### Task statement
Return the lines below that contain "string".

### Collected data
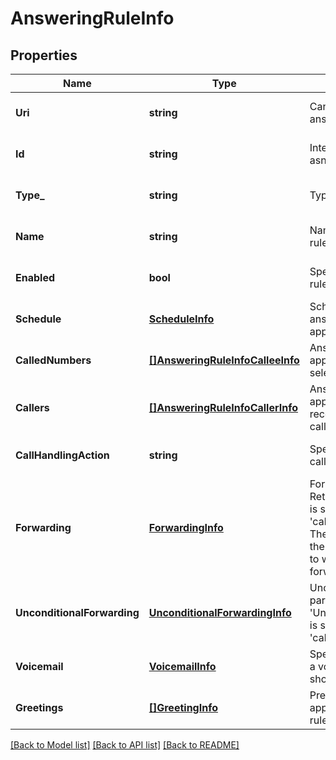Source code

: # AnsweringRuleInfo

## Properties
Name | Type | Description | Notes
------------ | ------------- | ------------- | -------------
**Uri** | **string** | Canonical URI to the answering rule resource | [optional] [default to null]
**Id** | **string** | Internal identifier of an asnwering rule | [optional] [default to null]
**Type_** | **string** | Type of an answering rule | [optional] [default to null]
**Name** | **string** | Name of an answering rule specified by user | [optional] [default to null]
**Enabled** | **bool** | Specifies if an answering rule is active or inactive | [optional] [default to null]
**Schedule** | [**ScheduleInfo**](ScheduleInfo.md) | Schedule when an answering rule should be applied | [optional] [default to null]
**CalledNumbers** | [**[]AnsweringRuleInfoCalleeInfo**](AnsweringRuleInfo.CalleeInfo.md) | Answering rules are applied when calling to selected number(s) | [optional] [default to null]
**Callers** | [**[]AnsweringRuleInfoCallerInfo**](AnsweringRuleInfo.CallerInfo.md) | Answering rules are applied when calls are received from specified caller(s) | [optional] [default to null]
**CallHandlingAction** | **string** | Specifies how incoming calls are forwarded | [optional] [default to null]
**Forwarding** | [**ForwardingInfo**](ForwardingInfo.md) | Forwarding parameters. Returned if &#39;ForwardCalls&#39; is specified in &#39;callHandlingAction&#39;. These settings determine the forwarding numbers to which the call will be forwarded | [optional] [default to null]
**UnconditionalForwarding** | [**UnconditionalForwardingInfo**](UnconditionalForwardingInfo.md) | Unconditional forwarding parameters. Returned if &#39;UnconditionalForwarding&#39; is specified in &#39;callHandlingAction&#39; | [optional] [default to null]
**Voicemail** | [**VoicemailInfo**](VoicemailInfo.md) | Specifies whether to take a voicemail and who should do it | [optional] [default to null]
**Greetings** | [**[]GreetingInfo**](GreetingInfo.md) | Predefined greetings applied for an answering rule | [optional] [default to null]

[[Back to Model list]](../README.md#documentation-for-models) [[Back to API list]](../README.md#documentation-for-api-endpoints) [[Back to README]](../README.md)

### Answer to the problem
**Uri** | **string** | Canonical URI to the answering rule resource | [optional] [default to null]
**Id** | **string** | Internal identifier of an asnwering rule | [optional] [default to null]
**Type_** | **string** | Type of an answering rule | [optional] [default to null]
**Name** | **string** | Name of an answering rule specified by user | [optional] [default to null]
**CallHandlingAction** | **string** | Specifies how incoming calls are forwarded | [optional] [default to null]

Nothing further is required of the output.